Create Linux-based clusters in HDInsight by using the Azure portal

The Azure portal is a web-based management tool for services and resources hosted in the Microsoft Azure cloud. In this article, you learn how to create Linux-based Azure HDInsight clusters by using the portal.

Prerequisites

Warning

Billing for HDInsight clusters is prorated per minute, whether you use them or not. Be sure to delete your cluster after you finish using it. See how to delete an HDInsight cluster.

Create clusters

The Azure portal exposes most of the cluster properties. By using Azure Resource Manager templates, you can hide many details. For more information, see Create Apache Hadoop clusters in HDInsight by using Resource Manager templates.

Note

The feature that requires secure transfer enforces all requests to your account through a secure connection. Only HDInsight cluster version 3.6 or newer supports this feature. For more information, see Create Apache Hadoop cluster with secure transfer storage accounts in Azure HDInsight.

  1. Sign in to the Azure portal.

  2. From the left menu, select + Create a resource.

  3. Under Azure Marketplace, select Analytics.

  4. Under Featured, select HDInsight.

    Create a new cluster in the Azure portal

  5. On the HDInsight page, select Custom (size, settings, apps).

  6. Select 1 Basics. Then enter the following information.

    Configure basic settings

    • Enter the Cluster Name. This name must be globally unique.

    • From the Subscription drop-down list, select the Azure subscription that's used for the cluster.

    • Select Cluster type. Then select the type of cluster you want to create. Examples are Hadoop and Apache Spark. The Operating system will be Linux. Next, select a cluster type version. Use the default version if you don't know what to choose. For more information, see HDInsight cluster versions.

      Important

      HDInsight clusters come in a variety of types. They correspond to the workload or technology that the cluster is tuned for. There's no supported method to create a cluster that combines multiple types. Examples are Storm and HBase on one cluster.

    • For Cluster login username and Cluster login password, provide the username and password for the admin user.

    • Enter an SSH Username. If you want the same SSH password as the admin password you specified earlier, select the Use same password as cluster login check box. If not, provide either a PASSWORD or PUBLIC KEY to authenticate the SSH user. A public key is the approach we recommend. Choose Select at the bottom to save the credentials configuration.

      For more information, see Connect to HDInsight (Apache Hadoop) by using SSH.

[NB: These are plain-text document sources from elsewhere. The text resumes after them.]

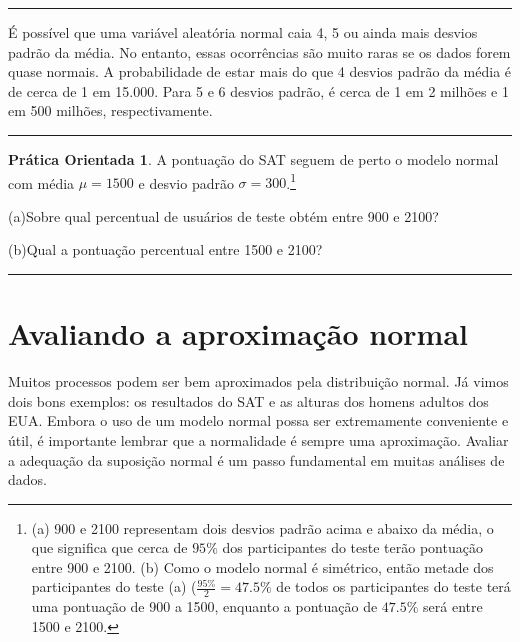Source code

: \documentclass[
]{book}
\theoremstyle{definition}
\theoremstyle{definition}
\theoremstyle{definition}
\newtheorem{exercise}{Prática Orientada}[chapter]
\theoremstyle{definition}
\theoremstyle{remark}
\begin{document}
\begin{center}\rule{0.5\linewidth}{0.5pt}\end{center}

É possível que uma variável aleatória normal caia 4, 5 ou ainda mais desvios padrão da média. No entanto, essas ocorrências são muito raras se os dados forem quase normais. A probabilidade de estar mais do que 4 desvios padrão da média é de cerca de 1 em 15.000. Para 5 e 6 desvios padrão, é cerca de 1 em 2 milhões e 1 em 500 milhões, respectivamente.

\begin{center}\rule{0.5\linewidth}{0.5pt}\end{center}

\begin{exercise}
\protect\hypertarget{exr:unnamed-chunk-117}{}{\label{exr:unnamed-chunk-117} }A pontuação do SAT seguem de perto o modelo normal com média \(\mu = 1500\) e desvio padrão \(\sigma = 300\).\footnote{(a) 900 e 2100 representam dois desvios padrão acima e abaixo da média, o que significa que cerca de \(95\%\) dos participantes do teste terão pontuação entre 900 e 2100. (b) Como o modelo normal é simétrico, então metade dos participantes do teste (a) (\(\frac{95\%}{2} = 47.5\%\) de todos os participantes do teste terá uma pontuação de 900 a 1500, enquanto a pontuação de \(47.5\%\) será entre 1500 e 2100.}

(a)Sobre qual percentual de usuários de teste obtém entre 900 e 2100?

(b)Qual a pontuação percentual entre 1500 e 2100?
\end{exercise}

\begin{center}\rule{0.5\linewidth}{0.5pt}\end{center}

\hypertarget{assessingNormalApproach}{%
\section{Avaliando a aproximação normal}\label{assessingNormalApproach}}

Muitos processos podem ser bem aproximados pela distribuição normal. Já vimos dois bons exemplos: os resultados do SAT e as alturas dos homens adultos dos EUA. Embora o uso de um modelo normal possa ser extremamente conveniente e útil, é importante lembrar que a normalidade é sempre uma aproximação. Avaliar a adequação da suposição normal é um passo fundamental em muitas análises de dados.
\end{document}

    • For Resource group, specify whether you want to create a new resource group or use an existing one.

    • Specify a datacenter location where the cluster is created.

    • Select Next to move to the next page.

  7. From 2 Security + networking, you can connect your cluster to a virtual network by using the provided drop-down menu. Select an Azure virtual network and the subnet if you want to place the cluster into a virtual network. For information on using HDInsight with a virtual network, see Plan a virtual network deployment for Azure HDInsight clusters. The article includes specific configuration requirements for the virtual network.

    If you want to use the Enterprise Security Package, follow these instructions: Configure a HDInsight cluster with Enterprise Security Package by using Azure Active Directory Domain Services.

    Select Next to move to the next page.

  8. From 3 Storage, specify whether you want Azure Storage or Azure Data Lake Storage as your default storage. For more information, see the following table.

    Set storage settings

    Storage Description
    Azure Storage blobs as the default storage
    • For Primary Storage type, select Azure Storage. For Selection method, choose My subscriptions if you want to specify a storage account that's part of your Azure subscription. Then select the storage account. Otherwise, select Access key. Then provide the information for the storage account that you want to choose from outside your Azure subscription.
    • For Default container, choose the default container name suggested by the portal or specify your own.
    • If Azure Blob storage is your default storage, you can also select Additional Storage Accounts to specify additional storage accounts to associate with the cluster. For Azure Storage Keys, select Add a storage key. Then you can provide a storage account from your Azure subscriptions or from other subscriptions. Provide the storage account access key.
    • If Blob storage is your default storage, you can also select Data Lake Storage access to specify Azure Data Lake Storage as additional storage. For more information, see Quickstart: Set up clusters in HDInsight.
    Azure Data Lake Storage as the default storage For Primary storage type, select Azure Data Lake Storage Gen1 or Azure Data Lake Storage Gen2. Then refer to the article Quickstart: Set up clusters in HDInsight for instructions.
    External metastores As an option, specify a SQL database to save Apache Hive and Apache Oozie metadata associated with the cluster. For Select a SQL database for Hive, select a SQL database. Then provide the username and password for the database. Repeat these steps for Oozie metadata.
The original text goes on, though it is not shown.